Learning game skills to improve team performance
This is an excerpt from Creative Physical Education by John Quay & Jacqui Peters.
Many traditional physical education lessons focus intently on movement or motor skill development because these are seen as the building blocks of improved performance. However, teachers of these lessons usually assume that the students can see the connections between these skills and the games they are playing; they also often assume that this connection is so obvious that the students will put effort into developing their skills in drills and other small group activities before they have even played a game. However, in these typical situations, there is little or no team affiliation, and there is no season; thus many students see this form of skill development as something they just have to do for the teacher in order to stay out of trouble.
When team performance in the game is analyzed, a key area that is usually identified for improvement, apart from tactics, relates to skills. Students should be given the time to think about which skills are important to the game via the Game Skills Review. The skills that the teacher deemed must be included in the game when it was created should be amongst these. Other skills will, of course, also emerge as important in relation to the design of the class game.
Game Skill Analysis and Feedback
When students realize that they, as a team, need to develop a particular game skill in order to improve their team's performance in a season of games, then they are usually much more motivated to engage in the effort required for practice. But improving performance of a game skill usually involves more than just doing it repetitively. It requires developing a better understanding of how the skill works (the techniques of the skill) and receiving feedback on how the student is actually performing the techniques.
The basic techniques or parts of a game skill are usually fairly obvious to students, and yet they are often conveyed to students as if they are teacher-derived facts to be learnt. This situates these techniques outside the everyday experience of young people.
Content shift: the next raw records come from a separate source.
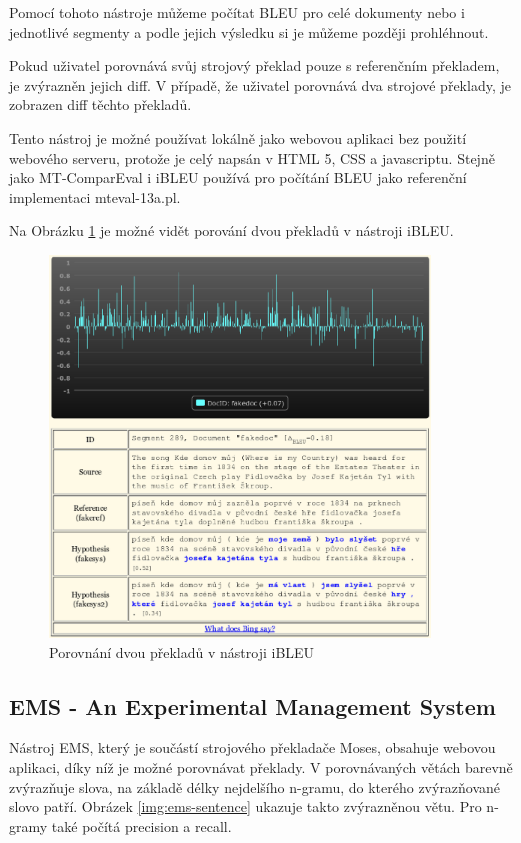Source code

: Pomocí tohoto nástroje můžeme počítat BLEU pro celé dokumenty nebo i jednotlivé segmenty
  a podle jejich výsledku si je můžeme později prohléhnout.

Pokud uživatel porovnává svůj strojový překlad pouze s referenčním překladem,
  je zvýrazněn jejich diff.
V případě, že uživatel porovnává dva strojové překlady,
  je zobrazen diff těchto překladů.

Tento nástroj je možné používat lokálně jako webovou aplikaci bez použití webového serveru,
  protože je celý napsán v HTML 5, CSS a javascriptu.
Stejně jako MT-ComparEval i iBLEU používá pro počítání BLEU jako referenční implementaci mteval-13a.pl.

Na Obrázku \ref{img:ibleu} je možné vidět porování dvou překladů v nástroji iBLEU.
\begin{figure}
  \center
  \includegraphics[width=0.9\textwidth]{img/ibleu.eps}
  \caption{Porovnání dvou překladů v nástroji iBLEU}
  \label{img:ibleu}
\end{figure}


\subsection{EMS - An Experimental Management System}
Nástroj EMS,
  který je součástí strojového překladače Moses,
  obsahuje webovou aplikaci,
  díky níž je možné porovnávat překlady.
V porovnávaných větách barevně zvýrazňuje slova,
  na základě délky nejdelšího n-gramu,
  do kterého zvýrazňované slovo patří.
Obrázek \ref{img:ems-sentence} ukazuje takto zvýrazněnou větu.
Pro n-gramy také počítá precision a recall.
However, these techniques are familiar to many of them although many would not have stopped to observe and think about them.
Thus the first task in helping students to develop a game skill is to have them observe each other executing it in a controlled setting, such as throwing a ball to a partner to catch and return (or passing and receiving for older students). In this early analysis, the situation they observe will be fairly static: standing still. As their understanding progresses, these observations may be more accurately contextualized in mini-games and eventually in the season games. You will probably find that when the skill is contextualized in the game it changes subtly (or even significantly). This is why we have called them game skills rather than fundamental or foundational skills.
When students are observing each other, they should be watching the main parts of their teammate's body for what is going on:
Eyes—where are they looking or what are they looking at?
Arms and hands—what are their arms and hands doing?
Legs and feet—what are their legs and feet doing?
Torso—what is the main part of their body doing?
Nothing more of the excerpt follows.